His second homer of 2021 — along with an infield single in the sixth — came against a pitcher who’s plagued the Tigers over the years, and it was a most encouraging sign for a Detroit offense that has struggled mightily to plate runs over the past week.
Entering the series opener, Detroit had managed to hit just .223 off Giolito in nine career games. Cabrera’s first-inning homer proved the talented righty could be cracked and might have set the tone had Giolito not recovered to retire 14 of the next 15 hitters he faced.
In the meantime, five Tigers errors allowed the White Sox to take a 2-1 lead after three innings and looked to spoil what, for the most part, was a stellar performance from starter José Ureña. The right-hander worked hard to keep the ball on the ground, limiting Chicago to one earned run on seven hits across his seven frames.
And just when it seemed as though Ureña’s start would go for naught, Detroit turned up the heat on Giolito. Willi Castro walked to open the seventh, then came home on a one-out double from Wilson Ramos to tie the game at 2.
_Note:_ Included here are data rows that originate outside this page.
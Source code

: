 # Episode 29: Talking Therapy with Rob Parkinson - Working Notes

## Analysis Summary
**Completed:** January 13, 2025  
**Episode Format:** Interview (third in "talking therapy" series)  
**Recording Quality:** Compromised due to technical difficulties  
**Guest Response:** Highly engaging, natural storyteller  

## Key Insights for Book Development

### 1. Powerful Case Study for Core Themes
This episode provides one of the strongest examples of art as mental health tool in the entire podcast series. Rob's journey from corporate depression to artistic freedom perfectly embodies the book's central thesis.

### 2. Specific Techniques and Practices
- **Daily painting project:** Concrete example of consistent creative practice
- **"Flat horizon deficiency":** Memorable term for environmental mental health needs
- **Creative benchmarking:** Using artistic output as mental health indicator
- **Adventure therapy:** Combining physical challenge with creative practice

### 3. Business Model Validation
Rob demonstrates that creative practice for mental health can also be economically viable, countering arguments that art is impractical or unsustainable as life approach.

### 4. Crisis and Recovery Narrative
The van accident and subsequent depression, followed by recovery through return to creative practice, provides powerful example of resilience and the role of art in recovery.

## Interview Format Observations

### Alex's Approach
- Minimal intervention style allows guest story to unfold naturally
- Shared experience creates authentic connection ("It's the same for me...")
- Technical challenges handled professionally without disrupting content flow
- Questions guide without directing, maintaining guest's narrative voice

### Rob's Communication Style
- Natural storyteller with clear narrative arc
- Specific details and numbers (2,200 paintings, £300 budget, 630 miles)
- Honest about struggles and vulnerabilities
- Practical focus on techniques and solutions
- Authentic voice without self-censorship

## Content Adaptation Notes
The ensuing mound visit from White Sox pitching coach Ethan Katz couldn’t calm Giolito, who could do nothing but watch in dismay as Goodrum took the first pitch he saw and parked it in the visitor’s bullpen for his third home run of the season.
Jonathan Schoop rounded out Detroit’s scoring with his second homer of the season, a solo shot in the eighth that provided a little breathing room.